First, the court rejected the certified issue in Hale as seeking an advisory opinion, and summarily affirmed the NMCCA:

No. 17-0537/MC. United States, Appellant v. James A. Hale III, Appellee. CCA 201600015. On further consideration of Appellant’s certificate for review and the briefs of the parties, it is ordered that no answer is provided to the certified issue because to do so would require issuing an advisory opinion, that the hearing notice issued by the Court on October 20, 2017, setting argument in this case for January 9, 2018, is hereby vacated, and the decision of the United States Navy-Marine Corps Court of Criminal Appeals is affirmed.

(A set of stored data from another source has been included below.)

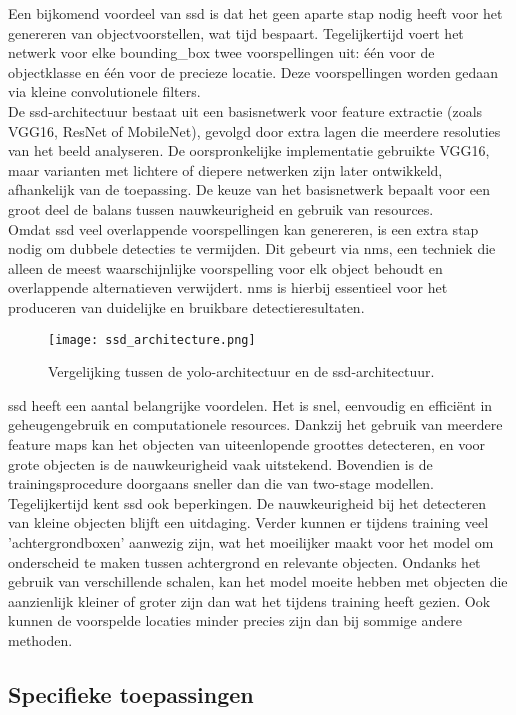 Een bijkomend voordeel van \gls{ssd} is dat het geen aparte stap nodig heeft voor het genereren van objectvoorstellen, wat tijd bespaart. Tegelijkertijd voert het netwerk voor elke \gls{bounding_box} twee voorspellingen uit: één voor de objectklasse en één voor de precieze locatie. Deze voorspellingen worden gedaan via kleine convolutionele filters. \\

De \gls{ssd}-architectuur bestaat uit een basisnetwerk voor feature extractie (zoals VGG16, ResNet of MobileNet), gevolgd door extra lagen die meerdere resoluties van het beeld analyseren. De oorspronkelijke implementatie gebruikte VGG16, maar varianten met lichtere of diepere netwerken zijn later ontwikkeld, afhankelijk van de toepassing. De keuze van het basisnetwerk bepaalt voor een groot deel de balans tussen nauwkeurigheid en gebruik van resources. \\

Omdat \gls{ssd} veel overlappende voorspellingen kan genereren, is een extra stap nodig om dubbele detecties te vermijden. Dit gebeurt via \gls{nms}, een techniek die alleen de meest waarschijnlijke voorspelling voor elk object behoudt en overlappende alternatieven verwijdert. \gls{nms} is hierbij essentieel voor het produceren van duidelijke en bruikbare detectieresultaten. \\

\begin{figure}[H]
    \centering
    \texttt{[image: ssd\_architecture.png]}
    \caption[Vergelijking YOLO- en SSD-architectuur.]{\label{fig:ssd_architecture}Vergelijking tussen de \gls{yolo}-architectuur en de \gls{ssd}-architectuur. \autocite{Liu_2016}}
\end{figure}

\gls{ssd} heeft een aantal belangrijke voordelen. Het is snel, eenvoudig en efficiënt in geheugengebruik en computationele resources. Dankzij het gebruik van meerdere feature maps kan het objecten van uiteenlopende groottes detecteren, en voor grote objecten is de nauwkeurigheid vaak uitstekend. Bovendien is de trainingsprocedure doorgaans sneller dan die van two-stage modellen. \\

Tegelijkertijd kent \gls{ssd} ook beperkingen. De nauwkeurigheid bij het detecteren van kleine objecten blijft een uitdaging. Verder kunnen er tijdens training veel 'achtergrondboxen' aanwezig zijn, wat het moeilijker maakt voor het model om onderscheid te maken tussen achtergrond en relevante objecten. Ondanks het gebruik van verschillende schalen, kan het model moeite hebben met objecten die aanzienlijk kleiner of groter zijn dan wat het tijdens training heeft gezien. Ook kunnen de voorspelde locaties minder precies zijn dan bij sommige andere methoden.

\autocite{Ma_2020}
\autocite{Kumar_2020}
\autocite{Liu_2016}
\autocite{Jiang_2020}

\subsection{Specifieke toepassingen}

\lipsum[1-3]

In an opinion I discussed here, the NMCCA reversed Hale’s convictions, and authorized a rehearing, because of a conflict of interest between his lead military defense counsel (a Marine captain, identified as Capt KC), her husband (another Marine captain, who was assigned as a trial counsel but not otherwise involved in the case, identified as Capt CC), and the prosecutor (a Marine lieutenant colonel, who was the regional trial counsel and supervised the husband, identified as LtCol CT). The CCA held “that where an appellant demonstrates that his counsel labored under an actual conflict of interest, and where the conflict had an adverse effect on the counsel’s performance, the appellant is entitled to a presumption of prejudice.” United States v. Hale, 76 M.J. 713, 722 (N.M. Ct. Crim. App. 2017) (emphasis added).

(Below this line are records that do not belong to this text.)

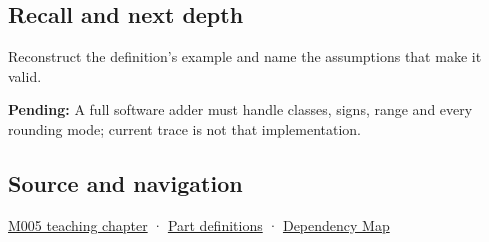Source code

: \subsection{Recall and next depth}\label{appendix-a1b1b4580dfd-recall-and-next-depth}

Reconstruct the definition's example and name the assumptions that make it valid.

\textbf{Pending:} A full software adder must handle classes, signs, range and every rounding mode; current trace is not that implementation.

\subsection{Source and navigation}\label{appendix-a1b1b4580dfd-source-and-navigation}

\hyperref[01-foundations-i-ch001-when-arithmetic-meets-uncertainty]{M005 teaching chapter} · \hyperref[appendix-fd090d982a15-m005---parts-77-88]{Part definitions} · \hyperref[appendix-4ad47bdd269a]{Dependency Map}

Second, CAAF expanded its review of whether failure to object to improper argument forfeits or waives any error. The court specified an issue in Kelly – in addition to the previously-granted issue questioning a CCA’s power to modify a mandatory minimum punitive discharge – but ordered no briefs, making the case a Marcum trailer:

No. 17-0559/AR. U.S. v. Eric F. Kelly. CCA 20150725. On further consideration of the record, it is ordered that the petition for grant of review is granted on the following additional issue specified by the Court:

IN LIGHT OF THIS COURT’S DECISIONS IN UNITED STATES V. SEWELL, 76 M.J. 14 (C.A.A.F. 2017) AND UNITED STATES V. PABELONA, 76 M.J. 9 (C.A.A.F. 2017) DID THE LOWER COURT ERR WHEN IT DETERMINED THE STANDARD OF REVIEW WAS WAIVER WHEN THERE WAS NO OBJECTION TO IMPROPER ARGUMENT?

No briefs will be filed under Rule 25.

Additionally, CAAF granted review of a similar issue in Burris:

No. 17-0605/AR. U.S. v. Erik J. Burris. CCA 20150047. On consideration of the petition for grant of review of the decision of the United States Army Court of Criminal Appeals, it is ordered that said petition is hereby granted on the following issue:

CITING RULES FOR COURTS-MARTIAL 905(e) AND 919(c), THE ARMY COURT HELD THAT THE FAILURE OF APPELLANT’S TRIAL DEFENSE COUNSEL TO OBJECT TO IMPROPER CHARACTER EVIDENCE AND IMPROPER ARGUMENT WAIVED ANY ERROR. THIS COURT, HOWEVER, TREATS SUCH FAILURES AS FORFEITURE AND TESTS FOR PLAIN ERROR. WHICH COURT IS RIGHT?

Briefs will be filed under Rule 25.

Disclosure: I represent both Kelly and Burris in my personal capacity.

2 Responses to “CAAF rejects the certified issue in Hale; expands review of whether the mere failure to object constitutes waiver”

  1. Former DC says:

    Advisory opinion.  Interesting.  I had to go back and look at the certified question to see what the problem was, but it was obvious the moment I read the question as submitted.  It blows my mind that this made it from whoever in the appellate government shop wanted an appeal, through their leadership chain, and presumably several people in the TJAG’s office – all of whom are lawyers – without anyone seeing this was clearly phrased as requesting advice and not as claiming error.  I will refrain from commenting on what that failure means.
    The sad part is that this same issue could have been addressed had the question been phrased something like: “Did NMCCA use the improper standard to examine the conflict of interest…”.  Too late now.  Without looking at the Rules to confirm, my memory tells me that the entry of the summary affirmance means the Government has wasted their free shot via certification.

  2. Vulture says:

    This seemed like a good choice for one of the Top Ten but CAAF was quicker on the draw.
     
    One way to interpret this rejection is that the TJAG was in a win-win because if the Govt lost it just goes back to rehearing and that now sends a message to the Defense attorneys that you need to CYA with your rep in the balance.
     
    On the other hand CAAF didn’t answer the question of how far they are going to let the prosecution supervisory structure push the limits of propriety.  CAAF didn’t say “just one more time” or “Dubay”  or “this is your last warning.”  In as sense, it is the CAAF sending a message to the TJAGs to stop abusing the certification process, for sure.  But also saying “fix your own damn problems.”
     
    If this is the case, I am hopeful.